He paused before closing the door. Ruth’s kiss came wafted to him from the shadows where her great eyes were burning like stars. Her uncle had turned his back upon him. The word he muttered sounded like a malediction, but Arnold Chetwode went down the stone steps blithely. It was an untrodden land, this, into which he was to pass.
ARNOLD SCENTS MYSTERY
From the first, nothing about that evening was as Arnold had expected. He took the tube to Hampstead station, and, the night being dry, he walked to Pelham Lodge without detriment to his carefully polished patent shoes.

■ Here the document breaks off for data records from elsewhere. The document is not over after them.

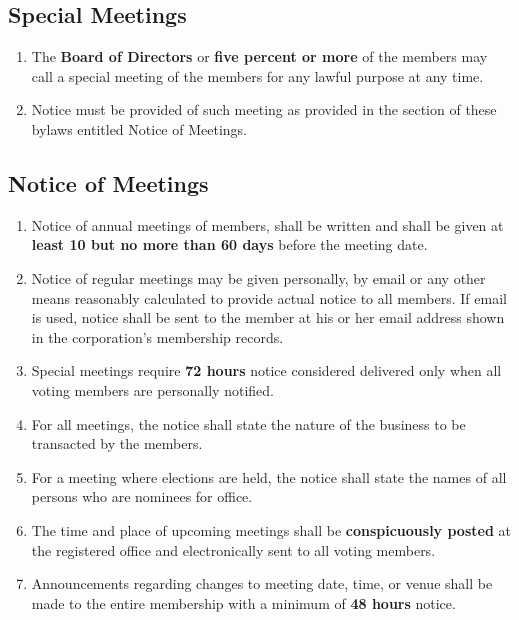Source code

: \documentclass{article}
\begin{document}
\subsection{Special Meetings}
\begin{enumerate}
    \item The \textbf{Board of Directors} or \textbf{five percent or more} of the members may call a special meeting of the members for any lawful purpose at any time.
    \item Notice must be provided of such meeting as provided in the section of these bylaws entitled Notice of Meetings.
\end{enumerate}
\subsection{Notice of Meetings}
\begin{enumerate}
    \item Notice of annual meetings of members, shall be written and shall be
    given at \textbf{least 10 but no more than 60 days} before the meeting date.
    \item Notice of regular meetings may be given personally, by email or any
    other means reasonably calculated to provide actual notice to all members.
    If email is used, notice shall be sent to the member at his or her email
    address shown in the corporation’s membership records.
    \item Special meetings require \textbf{72 hours} notice considered delivered only
    when all voting members are personally notified.
    \item For all meetings, the notice shall state the nature of the business to
    be transacted by the members.
    \item For a meeting where elections are held, the notice shall state the
    names of all persons who are nominees for office.
    \item The time and place of upcoming meetings shall be \textbf{conspicuously posted}
    at the registered office and electronically sent to all voting members.
    \item Announcements regarding changes to meeting date, time, or venue shall
    be made to the entire membership with a minimum of \textbf{48 hours} notice.
\end{enumerate}
\end{document}
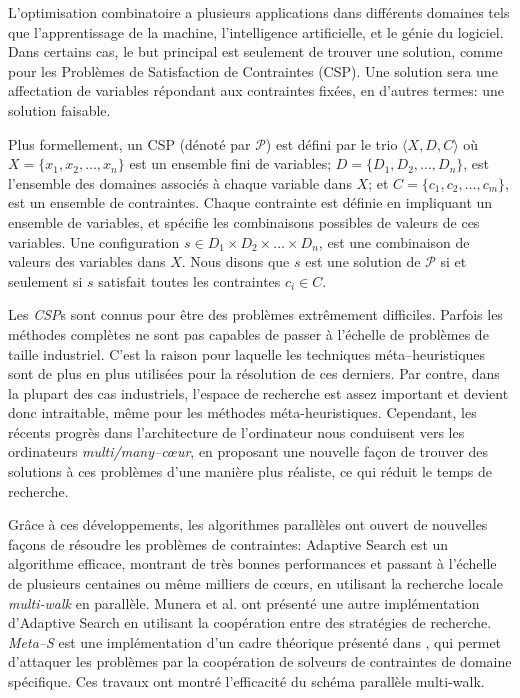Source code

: 
L'optimisation combinatoire a plusieurs applications dans diff\'erents domaines tels que l'apprentissage de la machine, l'intelligence artificielle, et le g\'enie du logiciel. Dans certains cas, le but principal est seulement de trouver une solution, comme pour les Probl\`emes de Satisfaction de Contraintes (CSP). Une solution sera une affectation de variables r\'epondant aux contraintes fix\'ees, en d'autres termes: une solution faisable.

Plus formellement, un CSP (d\'enot\'e par $\mathcal{P}$) est d\'efini par le trio $\langle X,D,C \rangle$  o\`u $X = \{x_1, x_2,\dots,x_n\}$ est un ensemble fini de variables; $D = \{D_1, D_2,\dots, D_n\}$, est l'ensemble des domaines associ\'es \`a chaque variable dans $X$; et $C = \{c_1, c_2,\dots,c_m\}$, est un ensemble de contraintes. Chaque contrainte est d\'efinie en impliquant un ensemble de variables, et sp\'ecifie les combinaisons possibles de valeurs de ces variables. Une configuration $s\in D_1\times D_2\times\dots\times D_n$, est une combinaison de valeurs des variables dans $X$. Nous disons que $s$ est une solution de $\mathcal{P}$ si et seulement si $s$ satisfait toutes les contraintes $c_i \in C$.

Les {\it CSP}s sont connus pour \^etre des probl\`emes extr\^emement difficiles. Parfois les m\'ethodes compl\`etes ne sont pas capables de passer \`a l'\'echelle de probl\`emes de taille industriel. C'est la raison  pour laquelle les techniques m\'eta--heuristiques sont de plus en plus utilis\'ees pour la r\'esolution de ces derniers. Par contre, dans la plupart des cas industriels, l'espace de recherche est assez important et devient donc intraitable, m\^eme pour les m\'ethodes m\'eta-heuristiques. Cependant, les r\'ecents progr\`es dans l'architecture de l'ordinateur nous conduisent vers les ordinateurs {\it multi/many--c\oe ur}, en proposant une nouvelle fa\c{c}on de trouver des solutions \`a ces probl\`emes d'une mani\`ere plus r\'ealiste, ce qui r\'eduit le temps de recherche.

Gr\^ace \`a ces d\'eveloppements, les algorithmes parall\`eles ont ouvert de nouvelles fa\c{c}ons de r\'esoudre les probl\`emes de contraintes: Adaptive Search \cite{Diaz} est un algorithme efficace, montrant de tr\`es bonnes performances et passant \`a l'\'echelle de plusieurs centaines ou m\^eme milliers de c\oe urs, en utilisant la recherche locale {\it multi-walk} en parall\`ele. Munera et al. \cite{Munera} ont pr\'esent\'e une autre impl\'ementation d'Adaptive Search en utilisant la coop\'eration entre des strat\'egies de recherche. {\it Meta--S} est une impl\'ementation d'un cadre th\'eorique pr\'esent\'e dans \cite{Frank2003}, qui permet d'attaquer les probl\`emes par la coop\'eration de solveurs de contraintes de domaine sp\'ecifique. 
Ces travaux ont montr\'e l'efficacit\'e du sch\'ema parall\`ele multi-walk.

The neighborhood was entirely strange to him and he was surprised to find that the house which was pointed out to him by a policeman was situated in grounds of not inconsiderable extent, and approached by a short drive. Directly he rang the bell he was admitted not by a flamboyant parlormaid but by a quiet, sad-faced butler in plain, dark livery, who might have been major-domo to a duke. The house was even larger than he had expected, and was handsomely furnished in an extremely subdued style. It was dimly, almost insufficiently lit, and there was a faint but not unpleasant odor in the drawing-room which reminded him of incense. The room itself almost took his breath away. It was entirely French. The hangings, carpet and upholstery were all of a subdued rose color and white. Arnold, who was, for a young man, exceedingly susceptible to impressions, looked around him with an air almost of wonder. It was fortunate, perhaps, that the room was empty.
“Mr. and Mrs. Weatherley will be downstairs in one moment, sir,” the man announced. “Mr. Weatherley was a little late home from the city.”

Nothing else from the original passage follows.